→ **Brief**
No pictures in the copy. Write out the listing below exactly.
-=-=-=-=-
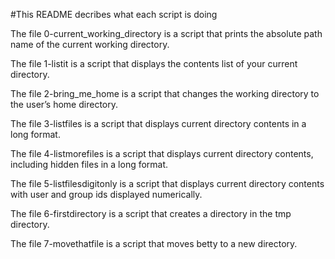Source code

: #This README decribes what each script is doing

The file 0-current_working_directory is a script that prints the absolute path name of the current working directory.

The file 1-listit is a script that displays the contents list of your current directory.

The file 2-bring_me_home is a script that changes the working directory to the user’s home directory.

The file 3-listfiles is a script that displays current directory contents in a long format.

The file 4-listmorefiles is a script that displays current directory contents, including hidden files in a long format.

The file 5-listfilesdigitonly is a script that displays current directory contents with user and group ids displayed numerically.

The file 6-firstdirectory is a script that creates a directory in the tmp directory.

The file 7-movethatfile is a script that moves betty to a new directory.
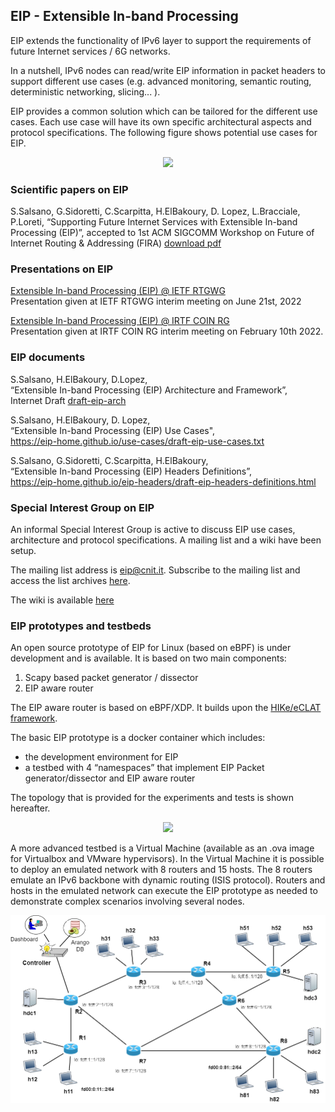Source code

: ## EIP - Extensible In-band Processing

EIP extends the functionality of IPv6 layer to support the requirements of future Internet services / 6G networks.

In a nutshell, IPv6 nodes can read/write EIP information in packet headers to support different use cases (e.g. advanced monitoring, semantic routing, deterministic networking, slicing... ).

EIP provides a common solution which can be tailored for the different use cases. Each use case will have its own specific architectural aspects and protocol specifications. The following figure shows potential use cases for EIP.

<!---
![EIP use cases](<https://docs.google.com/drawings/d/e/2PACX-1vSltSccUQoU0ttVh_yf-werFMzx65vlne-uAJlZpjDent1-g9Yr9qoOCYB0EkhzJ3ZFi2ANvw6_m7P4/pub?w=642
&h=447>)
![EIP use cases](<https://docs.google.com/drawings/d/e/2PACX-1vSltSccUQoU0ttVh_yf-werFMzx65vlne-uAJlZpjDent1-g9Yr9qoOCYB0EkhzJ3ZFi2ANvw6_m7P4/pub?w=449&h=313>)

<center><img src="https://docs.google.com/drawings/d/e/2PACX-1vSltSccUQoU0ttVh_yf-werFMzx65vlne-uAJlZpjDent1-g9Yr9qoOCYB0EkhzJ3ZFi2ANvw6_m7P4/pub?w=395&amp;h=262"></center>

https://docs.google.com/drawings/d/1ctZaFKg3NlQ3J1ux1yz0nQMAYlKPj_ZzqL-1X3w97SA/edit

REVISED VERSION:
https://docs.google.com/drawings/d/1eJshyo31ii9Qk8Ic8NMQ1ZlNrErw3Y3Z_7Dc4dRsb98/edit

--->

<center><img src="https://docs.google.com/drawings/d/e/2PACX-1vRzyk0pEHVKmhhyfn6C396nUHrKkmnv4ZFWBaRq2QLJWpyiZ4p-GTBmn76rKHIxlC0nrUiiXDeYaiLn/pub?w=395&amp;h=262"></center>

### Scientific papers on EIP

S.Salsano, G.Sidoretti, C.Scarpitta, H.ElBakoury, D. Lopez, L.Bracciale, P.Loreti,
“Supporting Future Internet Services with Extensible In-band Processing (EIP)”,
accepted to 1st ACM SIGCOMM Workshop on Future of Internet Routing & Addressing (FIRA) [download pdf](https://tinyurl.com/eip-paper )

### Presentations on EIP

[Extensible In-band Processing (EIP) @ IETF RTGWG](https://tinyurl.com/eip-interim-rtgwg-2022-06)\
Presentation given at IETF RTGWG interim meeting on June 21st, 2022

[Extensible In-band Processing (EIP) @ IRTF COIN RG](https://tinyurl.com/eip4coinrg)\
Presentation given at IRTF COIN RG interim meeting on February 10th 2022.

### EIP documents 

S.Salsano, H.ElBakoury, D.Lopez,\
“Extensible In-band Processing (EIP) Architecture and Framework”,\
Internet Draft [draft-eip-arch](https://datatracker.ietf.org/doc/draft-eip-arch/)

S.Salsano, H.ElBakoury, D. Lopez,\
“Extensible In-band Processing (EIP) Use Cases",\
https://eip-home.github.io/use-cases/draft-eip-use-cases.txt

S.Salsano, G.Sidoretti, C.Scarpitta, H.ElBakoury,\
“Extensible In-band Processing (EIP) Headers Definitions”,\
https://eip-home.github.io/eip-headers/draft-eip-headers-definitions.html 


### Special Interest Group on EIP

An informal Special Interest Group is active to discuss EIP use cases, architecture and protocol specifications. A mailing list and a wiki have been setup.

The mailing list address is [eip@cnit.it](mailto:eip@cnit.it). Subscribe to the mailing list and access the list archives [here](http://postino.cnit.it/cgi-bin/mailman/listinfo/eip).

The wiki is available [here](https://github.com/eip-home/eip/wiki)


### EIP prototypes and testbeds

An open source prototype of EIP for Linux (based on eBPF) is under development and is available.
It is based on two main components:

1. Scapy based packet generator / dissector
1. EIP aware router

The EIP aware router is based on eBPF/XDP. It builds upon the [HIKe/eCLAT framework](https://hike-eclat.readthedocs.io/).

The basic EIP prototype is a docker container which includes:
- the development environment for EIP 
- a testbed with 4 “namespaces” that implement EIP Packet generator/dissector and EIP aware router

The topology that is provided for the experiments and tests is shown hereafter.

<!--- img source :
      https://docs.google.com/drawings/d/10RUFpz28TDxJ-PgvMalNpm3tdtjR0NooK93X4GYNeI8 
      export the slide as .png, and upload in docs/images with the same name --->
<!---
![basic-EIP-testbed.png](<./images/basic-EIP-testbed.png>)

<center><img src="https://docs.google.com/drawings/d/e/2PACX-1vRfqnSlb0n8yimc4XHUEBHkQoZykFunajJeiAZoSuArt0wDYQUeA6HelRWCCsDA9fgU-fXmJouu7kr6/pub?w=776&h=330" width="610"></center> 

---> 

<center><img src="https://docs.google.com/drawings/d/e/2PACX-1vSRh_kXeinLz-iBbCwUXJ6_B3vTdywlMUmLE6fdv3mgmY4lfZG5ImUclpR6fHVyTeWk6RrNqyWiZUPZ/pub?w=862&h=167" width="610"></center> 




A more advanced testbed is a Virtual Machine (available as an .ova image for Virtualbox and VMware hypervisors). In the Virtual Machine it is possible to deploy an emulated network with 8 routers and 15 hosts. The 8 routers emulate an IPv6 backbone with dynamic routing (ISIS protocol). Routers and hosts in the emulated network can execute the EIP prototype as needed to demonstrate complex scenarios involving several nodes.

<!--- img source :
      https://www.draw.io/?page-id=J9w6RV8opG_2WJOp4QM1&scale=auto#G1BnzbsuEpvA3uBNfi-l9xWqG1N0aWO_Nh
      export the slide as .png, and upload in docs/images with the same name --->
<center><img src="./images/hpsr2020-tutorial-with-control-plane.png" width="610"></center>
-=-=-=-=-
→ **Completed task**
Source code

: #This README decribes what each script is doing

The file 0-current_working_directory is a script that prints the absolute path name of the current working directory.

The file 1-listit is a script that displays the contents list of your current directory.

The file 2-bring_me_home is a script that changes the working directory to the user’s home directory.

The file 3-listfiles is a script that displays current directory contents in a long format.

The file 4-listmorefiles is a script that displays current directory contents, including hidden files in a long format.

The file 5-listfilesdigitonly is a script that displays current directory contents with user and group ids displayed numerically.

The file 6-firstdirectory is a script that creates a directory in the tmp directory.

The file 7-movethatfile is a script that moves betty to a new directory.
Source code

: ## EIP - Extensible In-band Processing

EIP extends the functionality of IPv6 layer to support the requirements of future Internet services / 6G networks.

In a nutshell, IPv6 nodes can read/write EIP information in packet headers to support different use cases (e.g. advanced monitoring, semantic routing, deterministic networking, slicing... ).

EIP provides a common solution which can be tailored for the different use cases. Each use case will have its own specific architectural aspects and protocol specifications. The following figure shows potential use cases for EIP.

<!---
![EIP use cases](<https://docs.google.com/drawings/d/e/2PACX-1vSltSccUQoU0ttVh_yf-werFMzx65vlne-uAJlZpjDent1-g9Yr9qoOCYB0EkhzJ3ZFi2ANvw6_m7P4/pub?w=642
&h=447>)
![EIP use cases](<https://docs.google.com/drawings/d/e/2PACX-1vSltSccUQoU0ttVh_yf-werFMzx65vlne-uAJlZpjDent1-g9Yr9qoOCYB0EkhzJ3ZFi2ANvw6_m7P4/pub?w=449&h=313>)

<center><img src="https://docs.google.com/drawings/d/e/2PACX-1vSltSccUQoU0ttVh_yf-werFMzx65vlne-uAJlZpjDent1-g9Yr9qoOCYB0EkhzJ3ZFi2ANvw6_m7P4/pub?w=395&amp;h=262"></center>

https://docs.google.com/drawings/d/1ctZaFKg3NlQ3J1ux1yz0nQMAYlKPj_ZzqL-1X3w97SA/edit

REVISED VERSION:
https://docs.google.com/drawings/d/1eJshyo31ii9Qk8Ic8NMQ1ZlNrErw3Y3Z_7Dc4dRsb98/edit

--->

<center><img src="https://docs.google.com/drawings/d/e/2PACX-1vRzyk0pEHVKmhhyfn6C396nUHrKkmnv4ZFWBaRq2QLJWpyiZ4p-GTBmn76rKHIxlC0nrUiiXDeYaiLn/pub?w=395&amp;h=262"></center>

### Scientific papers on EIP

S.Salsano, G.Sidoretti, C.Scarpitta, H.ElBakoury, D. Lopez, L.Bracciale, P.Loreti,
“Supporting Future Internet Services with Extensible In-band Processing (EIP)”,
accepted to 1st ACM SIGCOMM Workshop on Future of Internet Routing & Addressing (FIRA) [download pdf](https://tinyurl.com/eip-paper )

### Presentations on EIP

[Extensible In-band Processing (EIP) @ IETF RTGWG](https://tinyurl.com/eip-interim-rtgwg-2022-06)\
Presentation given at IETF RTGWG interim meeting on June 21st, 2022

[Extensible In-band Processing (EIP) @ IRTF COIN RG](https://tinyurl.com/eip4coinrg)\
Presentation given at IRTF COIN RG interim meeting on February 10th 2022.

### EIP documents 

S.Salsano, H.ElBakoury, D.Lopez,\
“Extensible In-band Processing (EIP) Architecture and Framework”,\
Internet Draft [draft-eip-arch](https://datatracker.ietf.org/doc/draft-eip-arch/)

S.Salsano, H.ElBakoury, D. Lopez,\
“Extensible In-band Processing (EIP) Use Cases",\
https://eip-home.github.io/use-cases/draft-eip-use-cases.txt

S.Salsano, G.Sidoretti, C.Scarpitta, H.ElBakoury,\
“Extensible In-band Processing (EIP) Headers Definitions”,\
https://eip-home.github.io/eip-headers/draft-eip-headers-definitions.html 


### Special Interest Group on EIP

An informal Special Interest Group is active to discuss EIP use cases, architecture and protocol specifications. A mailing list and a wiki have been setup.

The mailing list address is [eip@cnit.it](mailto:eip@cnit.it). Subscribe to the mailing list and access the list archives [here](http://postino.cnit.it/cgi-bin/mailman/listinfo/eip).

The wiki is available [here](https://github.com/eip-home/eip/wiki)


### EIP prototypes and testbeds

An open source prototype of EIP for Linux (based on eBPF) is under development and is available.
It is based on two main components:

1. Scapy based packet generator / dissector
1. EIP aware router

The EIP aware router is based on eBPF/XDP. It builds upon the [HIKe/eCLAT framework](https://hike-eclat.readthedocs.io/).

The basic EIP prototype is a docker container which includes:
- the development environment for EIP 
- a testbed with 4 “namespaces” that implement EIP Packet generator/dissector and EIP aware router

The topology that is provided for the experiments and tests is shown hereafter.

<!--- img source :
      https://docs.google.com/drawings/d/10RUFpz28TDxJ-PgvMalNpm3tdtjR0NooK93X4GYNeI8 
      export the slide as .png, and upload in docs/images with the same name --->
<!---
![basic-EIP-testbed.png](<./images/basic-EIP-testbed.png>)

<center><img src="https://docs.google.com/drawings/d/e/2PACX-1vRfqnSlb0n8yimc4XHUEBHkQoZykFunajJeiAZoSuArt0wDYQUeA6HelRWCCsDA9fgU-fXmJouu7kr6/pub?w=776&h=330" width="610"></center> 

---> 

<center><img src="https://docs.google.com/drawings/d/e/2PACX-1vSRh_kXeinLz-iBbCwUXJ6_B3vTdywlMUmLE6fdv3mgmY4lfZG5ImUclpR6fHVyTeWk6RrNqyWiZUPZ/pub?w=862&h=167" width="610"></center> 




A more advanced testbed is a Virtual Machine (available as an .ova image for Virtualbox and VMware hypervisors). In the Virtual Machine it is possible to deploy an emulated network with 8 routers and 15 hosts. The 8 routers emulate an IPv6 backbone with dynamic routing (ISIS protocol). Routers and hosts in the emulated network can execute the EIP prototype as needed to demonstrate complex scenarios involving several nodes.

<!--- img source :
      https://www.draw.io/?page-id=J9w6RV8opG_2WJOp4QM1&scale=auto#G1BnzbsuEpvA3uBNfi-l9xWqG1N0aWO_Nh
      export the slide as .png, and upload in docs/images with the same name --->
<center><img src="./images/hpsr2020-tutorial-with-control-plane.png" width="610"></center>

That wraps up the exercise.